I loved it. My husband and I got tickets earlier this week to make sure we could see it last night (opening night here). It’s one of the few movies we were equally excited to see, I would go see it again in the theater and it’s going to be a definite buy when released to DVD.
As an interesting aside, the director, Zack Snyder, is doing the movie version of Watchmen. He even snuck a hidden image of Rorschach into one of the trailers.
The visual style of 300 makes me optimistic about the Watchmen adapatation.

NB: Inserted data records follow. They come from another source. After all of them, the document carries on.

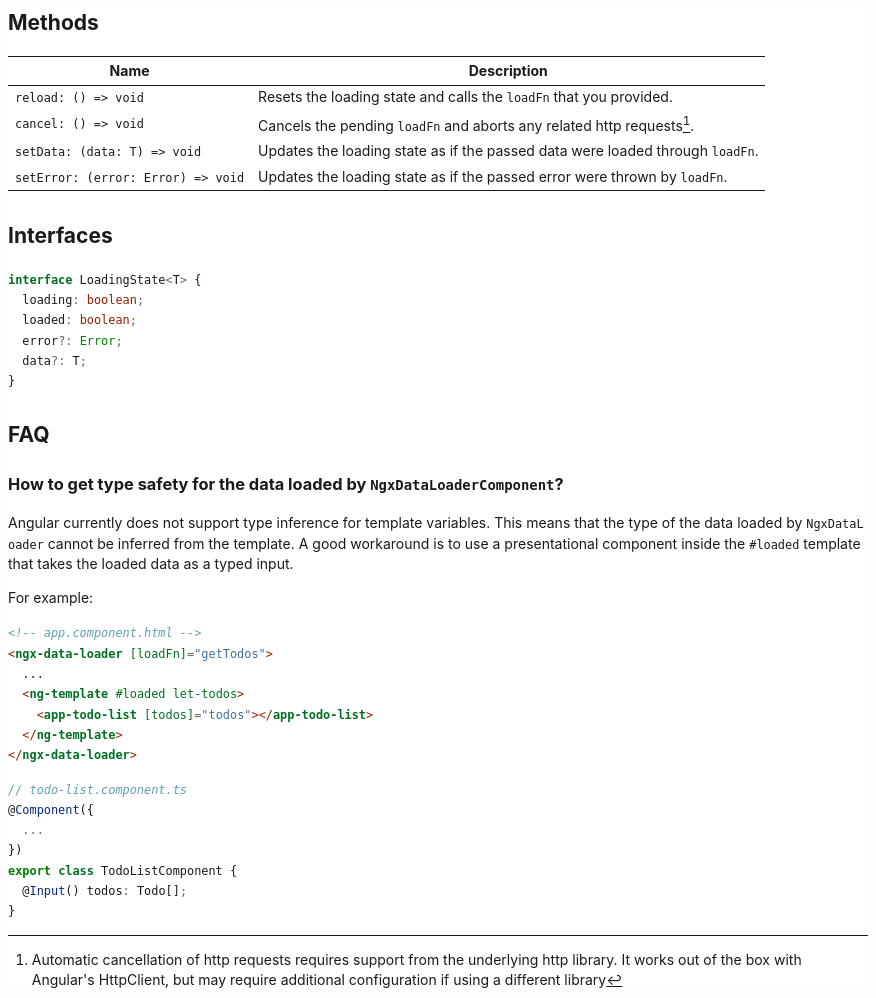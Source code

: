 ## Methods

| Name                               | Description                                                                   |
| ---------------------------------- | ----------------------------------------------------------------------------- |
| `reload: () => void`               | Resets the loading state and calls the `loadFn` that you provided.            |
| `cancel: () => void`               | Cancels the pending `loadFn` and aborts any related http requests[^note].     |
| `setData: (data: T) => void`       | Updates the loading state as if the passed data were loaded through `loadFn`. |
| `setError: (error: Error) => void` | Updates the loading state as if the passed error were thrown by `loadFn`.     |

[^note]: Automatic cancellation of http requests requires support from the underlying http library. It works out of the box with Angular's HttpClient, but may require additional configuration if using a different library

## Interfaces

```typescript
interface LoadingState<T> {
  loading: boolean;
  loaded: boolean;
  error?: Error;
  data?: T;
}
```

## FAQ

### How to get type safety for the data loaded by `NgxDataLoaderComponent`?

Angular currently does not support type inference for template variables. This means that the type of the data loaded by `NgxDataLoader` cannot be inferred from the template. A good workaround is to use a presentational component inside the `#loaded` template that takes the loaded data as a typed input.

For example:

```html
<!-- app.component.html -->
<ngx-data-loader [loadFn]="getTodos">
  ...
  <ng-template #loaded let-todos>
    <app-todo-list [todos]="todos"></app-todo-list>
  </ng-template>
</ngx-data-loader>
```

```typescript
// todo-list.component.ts
@Component({
  ...
})
export class TodoListComponent {
  @Input() todos: Todo[];
}
```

I loved it. I went with my girlfriend, who, in spite of being disinterested in muscley guys, warfare, or graphic novels, seemed really interested in seeing it
The very first battle seemed somewhat legitimate (I’ve never seen a phalanx operate in RL so I’m not sure here) but it seemed a very orgamized procession of Spartans who block, shove, stab, rinse, repeat.
Kimera, could you elaborate on what bothered you about the story? Did you read the graphic novel? The Persians were a huge empire. Sure they could have depicted the battle as being Spartans vs Greeks siding with the Persians, but the point of the story (Ahistorical as this aspect might be) is ‘free’ men prevailing over the enslaved. The whole emphasis on the persians looking African or Arabic or Mongol(?) (there were a couple of mongol-horde looking guys in there) was to emphasise that Persia was exotic and distant.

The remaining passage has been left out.